Zeinab had been out having her hair done. She frequented a modish salon in the Ismailiya and used it as an opportunity to catch up with the fashionable gossip of the town. Today she was gleeful.
“The Whore of Babylon!” she said. “Samira is most envious.”
“What’s all this?”
“They’ve been reading Al-Lewa. It is not, it must be confessed, a paper that they usually read but when they heard that I was in it…! ‘What company you keep, Zeinab’, Felicite said; ‘all those policemen!
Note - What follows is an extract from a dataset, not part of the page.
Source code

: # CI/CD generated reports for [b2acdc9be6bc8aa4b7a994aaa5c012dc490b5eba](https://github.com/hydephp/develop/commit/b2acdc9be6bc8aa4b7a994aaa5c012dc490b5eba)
Still, someone must be the criminal, I suppose.’ And do you know what they say? There’s going to be more tomorrow.”
“Oh, is there?” said Owen. “I’ll soon see about that.”
“They don’t mind. Demerdash is paying all the fines, you see.”
“Demerdash?”
“Unlikely, I know. And I do take it amiss. Gets the paper to write the article and then blames me for appearing in it!”
“Just a minute. Are you sure?”
“That’s what Iolanthe says, and she should know since she’s sleeping with Daouad. They can hardly believe their luck, she says, and can only think Demerdash has never read the paper. Well, that’s quite possible, I suppose; he’s been out of the country a long time and I dare say that in Damascus or Constantinople or wherever he’s been he doesn’t get much chance to keep up with things. But I do think it’s nasty of him to get me put in the paper or, at least, not to object, and then to make all that fuss with my father! Still,” said Zeinab, thinking, “I prefer that to the other way round.”